De acordo com documentos oficiais, relatos históricos e memórias transmitidas de pais a filhos, o genocídio foi uma campanha do Império Turco Otomano contra a populosa comunidade arménia que vivia no seu território – cerca de 2,5 milhões de pessoas – entre 1915 e 1923.
O processo ocorreu com o desmantelamento do império e com o fim da I Guerra Mundial, quando as lideranças turcas estavam ao lado da Alemanha, e evoluiu, rapidamente, da prisão e execução de intelectuais e de lideranças da comunidade para massacres, assassinatos, sequestros e para as “marchas da morte”, quando as pessoas eram obrigadas a deixar as suas casas, rumo ao deserto sírio, um caminho quase sempre sem volta. Cerca de 1,5 milhão de pessoas, de todas as idades, terão perdido a vida, nesses oito anos. Os que sobreviveram rumaram para outros países, ampliando a já considerável diáspora arménia, ou foram “incorporados” à força na sociedade turca, através do apagamento das suas raízes, especialmente, em orfanatos. Perto do memorial onde uma coluna de flores era depositada perto da chama eterna, a 24 de abril, muitas das narrativas que os visitantes levavam consigo estavam expostas e catalogadas no museu dedicado a contar a História do genocídio.

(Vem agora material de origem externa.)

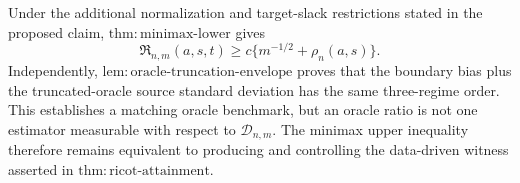 Under the additional normalization and target-slack restrictions stated in the proposed claim, \(\mathrm{thm:minimax\text{-}lower}\) gives
\[
\mathfrak R_{n,m}(a,s,t)\ge c\{m^{-1/2}+\rho_n(a,s)\}.
\]
Independently, \(\mathrm{lem:oracle\text{-}truncation\text{-}envelope}\) proves that the boundary bias plus the truncated-oracle source standard deviation has the same three-regime order. This establishes a matching oracle benchmark, but an oracle ratio is not one estimator measurable with respect to \(\mathcal D_{n,m}\). The minimax upper inequality therefore remains equivalent to producing and controlling the data-driven witness asserted in \(\mathrm{thm:ricot\text{-}attainment}\).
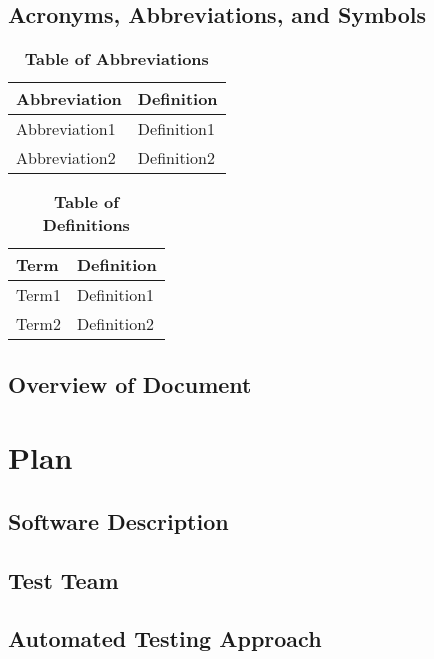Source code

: \documentclass[12pt, titlepage]{article}
\begin{document}
\subsection{Acronyms, Abbreviations, and Symbols}
	
\begin{table}[hbp]
    \caption{\textbf{Table of Abbreviations}}
    \label{Table}
    \begin{tabularx}{\textwidth}{p{3cm}X}
        \toprule
        \textbf{Abbreviation} & \textbf{Definition} \\
        \midrule
        Abbreviation1 & Definition1\\
        Abbreviation2 & Definition2\\
        \bottomrule
    \end{tabularx}
\end{table}

\begin{table}[!htbp]
    \caption{\textbf{Table of Definitions}}
    \label{Table}
    \begin{tabularx}{\textwidth}{p{3cm}X}
        \toprule
        \textbf{Term} & \textbf{Definition}\\
        \midrule
        Term1 & Definition1\\
        Term2 & Definition2\\
        \bottomrule
    \end{tabularx}
\end{table}	

\subsection{Overview of Document}


\section{Plan}
	
\subsection{Software Description}


\subsection{Test Team}


\subsection{Automated Testing Approach}
\end{document}

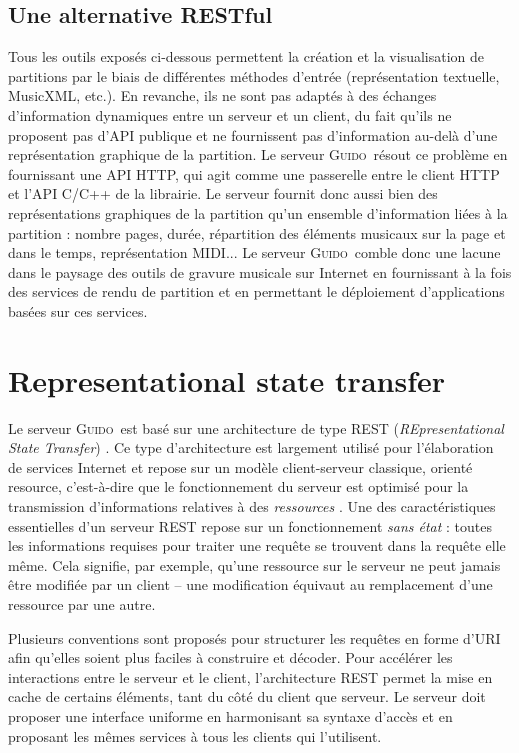 \documentclass{article}
\newcommand{\guido}		{\textsc{Guido}}
\begin{document}
\subsection{Une alternative RESTful}\label{subsection:restful}
Tous les outils exposés ci-dessous permettent la création et la visualisation de partitions par le biais de différentes méthodes d'entrée (représentation textuelle, MusicXML, etc.). En revanche, ils ne sont pas adaptés à des échanges d'information dynamiques entre un serveur et un client, du fait qu'ils ne proposent pas d'API publique et ne fournissent pas d'information au-delà d'une représentation graphique de la partition. Le serveur \guido\ résout ce problème en fournissant une API HTTP, qui agit comme une passerelle entre le client HTTP et l'API C/C++ de la librairie. Le serveur fournit donc aussi bien des représentations graphiques de la partition qu'un ensemble d'information liées à la partition : nombre pages, durée, répartition des éléments musicaux sur la page et dans le temps, représentation MIDI...
Le serveur \guido\ comble donc une lacune dans le paysage des outils de gravure musicale sur Internet en fournissant à la fois des services de rendu de partition et en permettant le déploiement d'applications basées sur ces services.

\section{Representational state transfer}\label{section:rest}

Le serveur \guido\ est basé sur une architecture de type REST (\emph{REpresentational State Transfer}) \cite{Fielding00}. Ce type d'architecture est largement utilisé pour l'élaboration de services Internet et repose sur un modèle client-serveur classique, \og{}orienté resource\fg{}, c'est-à-dire que le fonctionnement du serveur est optimisé pour la transmission d'informations relatives à des \emph{ressources} \cite{richardson2008restful}. Une des caractéristiques essentielles d'un serveur REST repose sur un fonctionnement \emph{sans état} : toutes les informations requises pour traiter une requête se trouvent dans la requête elle même. Cela signifie, par exemple, qu'une ressource sur le serveur ne peut jamais être modifiée par un client -- une modification équivaut au remplacement d'une ressource par une autre. 

Plusieurs conventions sont proposés pour structurer les requêtes en forme d'URI afin qu'elles soient plus faciles à construire et décoder. Pour accélérer les interactions entre le serveur et le client, l'architecture REST permet la mise en cache de certains éléments, tant du côté du client que serveur. Le serveur doit proposer une interface uniforme en harmonisant sa syntaxe d'accès et en proposant les mêmes services à tous les clients qui l'utilisent.
\end{document}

Documentos oficiais, inclusive emitidos pelos Otomanos, servem de testemunho de muitas das mortes. As imagens de pessoas cuja humanidade parecia desaparecer aos poucos ilustram as paredes, assim como uma frase atribuída ao nazi Adolf Hitler, num discurso, em 1939: “Quem, afinal das contas, fala, hoje, da aniquilação dos Arménios?” Para muitos estudiosos, o genocídio arménio está ligado ao Holocausto na II Guerra Mundial.

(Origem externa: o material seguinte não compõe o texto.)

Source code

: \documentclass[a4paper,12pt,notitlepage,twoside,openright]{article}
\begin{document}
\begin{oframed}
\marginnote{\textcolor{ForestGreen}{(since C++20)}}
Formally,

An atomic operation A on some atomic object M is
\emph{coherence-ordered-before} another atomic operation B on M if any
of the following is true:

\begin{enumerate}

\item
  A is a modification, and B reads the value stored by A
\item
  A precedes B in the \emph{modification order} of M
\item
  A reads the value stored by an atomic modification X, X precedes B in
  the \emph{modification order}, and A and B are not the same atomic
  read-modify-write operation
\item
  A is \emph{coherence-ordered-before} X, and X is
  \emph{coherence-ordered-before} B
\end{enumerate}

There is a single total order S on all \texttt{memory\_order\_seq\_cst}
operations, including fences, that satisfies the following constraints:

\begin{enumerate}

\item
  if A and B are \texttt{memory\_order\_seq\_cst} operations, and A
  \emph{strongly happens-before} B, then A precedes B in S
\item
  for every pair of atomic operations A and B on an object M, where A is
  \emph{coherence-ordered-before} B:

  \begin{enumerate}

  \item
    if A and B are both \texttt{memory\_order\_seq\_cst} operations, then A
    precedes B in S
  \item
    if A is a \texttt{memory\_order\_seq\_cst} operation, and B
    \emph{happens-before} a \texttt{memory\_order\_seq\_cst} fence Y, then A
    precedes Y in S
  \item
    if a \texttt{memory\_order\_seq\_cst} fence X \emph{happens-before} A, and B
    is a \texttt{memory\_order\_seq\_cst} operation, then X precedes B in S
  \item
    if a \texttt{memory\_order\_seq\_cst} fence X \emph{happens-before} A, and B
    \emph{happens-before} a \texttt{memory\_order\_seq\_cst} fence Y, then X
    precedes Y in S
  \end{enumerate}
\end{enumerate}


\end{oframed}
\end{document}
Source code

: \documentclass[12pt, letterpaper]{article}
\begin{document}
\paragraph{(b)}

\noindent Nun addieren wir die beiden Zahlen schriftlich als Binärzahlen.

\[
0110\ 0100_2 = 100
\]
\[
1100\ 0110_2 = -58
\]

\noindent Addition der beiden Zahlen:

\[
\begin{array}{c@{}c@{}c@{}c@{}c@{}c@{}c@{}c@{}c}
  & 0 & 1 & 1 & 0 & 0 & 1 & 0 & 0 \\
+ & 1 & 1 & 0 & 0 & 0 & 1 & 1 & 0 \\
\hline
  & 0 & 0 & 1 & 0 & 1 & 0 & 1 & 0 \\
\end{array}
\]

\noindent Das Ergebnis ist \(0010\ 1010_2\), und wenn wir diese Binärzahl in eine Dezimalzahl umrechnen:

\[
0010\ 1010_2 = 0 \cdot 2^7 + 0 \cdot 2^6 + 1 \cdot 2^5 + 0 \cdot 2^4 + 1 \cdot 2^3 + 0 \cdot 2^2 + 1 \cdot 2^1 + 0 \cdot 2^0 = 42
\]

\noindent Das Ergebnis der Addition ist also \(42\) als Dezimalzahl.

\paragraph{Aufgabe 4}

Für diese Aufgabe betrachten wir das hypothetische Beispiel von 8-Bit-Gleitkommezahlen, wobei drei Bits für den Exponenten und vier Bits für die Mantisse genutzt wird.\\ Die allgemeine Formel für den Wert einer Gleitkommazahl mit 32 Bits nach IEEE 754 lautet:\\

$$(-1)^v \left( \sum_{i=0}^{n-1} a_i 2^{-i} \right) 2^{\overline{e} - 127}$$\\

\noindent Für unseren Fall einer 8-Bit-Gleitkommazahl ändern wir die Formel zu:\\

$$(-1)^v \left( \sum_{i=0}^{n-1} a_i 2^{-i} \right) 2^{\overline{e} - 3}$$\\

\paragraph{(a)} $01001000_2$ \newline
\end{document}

A Turquia, Estado que sucedeu ao Império Turco Otomano, rejeita as asserções de genocídio, alegando que o número de mortos foi inflado pelos historiadores e que muitos morreram na I Guerra Mundial. Em contraponto, Ancara acusa a comunidade arménia de ter realizado massacres contra cidadãos turcos: em 1999, foi erguido um memorial na cidade de Igdir, para “relembrar os massacres e a perseguição cometidos pelos Arménios” na região.
Nos últimos anos, jornalistas e ativistas turcos que mencionaram o genocídio foram presos, agredidos e mortos, como o jornalista Hrant Dink, assassinado por um nacionalista, em Istambul, em 2007. Países que reconhecem o genocídio sofrem retaliações, diplomáticas, como a retirada do embaixador (ocorrida com o Vaticano, em 2015, e com os EUA, em 2021) ou económicas.
Talvez não haja interesse, por parte dos Estados, num confronto com a Turquia para reconhecer as injustiças que ocorreram com outro povo. Porém, reconhecer crimes dessa magnitude é importante para a Humanidade, e não só para os Arménios e para os Turcos.
Na véspera da silenciosa celebração no memorial, reuniram-se milhares de pessoas na Praça da República, coração de Yerevan, para a tradicional marcha (barulhenta) com tochas e velas em memória das vítimas do genocídio, e contra a anexação da região de Nagorno-Karabakh, historicamente ligada aos Arménios, pelo Azerbaijão. Ao lado das chamas que iluminavam a penumbra, cartazes traziam os nomes de cidades da região; e parentes de prisioneiros feitos durante os conflitos iniciados em 2020 carregavam as suas fotos, durante o trajeto, ao som de discursos, e criticavam o primeiro-ministro, Nikol Pashinyan, por ter aceitado um plano de paz com Baku, que ainda não tinha data para a sua assinatura.
O sentimento generalizado era o de abandono, a começar pela Rússia, cujas forças de paz no território foram acusadas de fazer vistas grossas ao avanço das tropas azeris, em 2023, algo que mina a imagem de Moscovo junto de parte da população arménia. Os russos vêm estreitando laços com Baku, embora de forma mais pragmática do que amistosa, o que acende alertas em Erevan.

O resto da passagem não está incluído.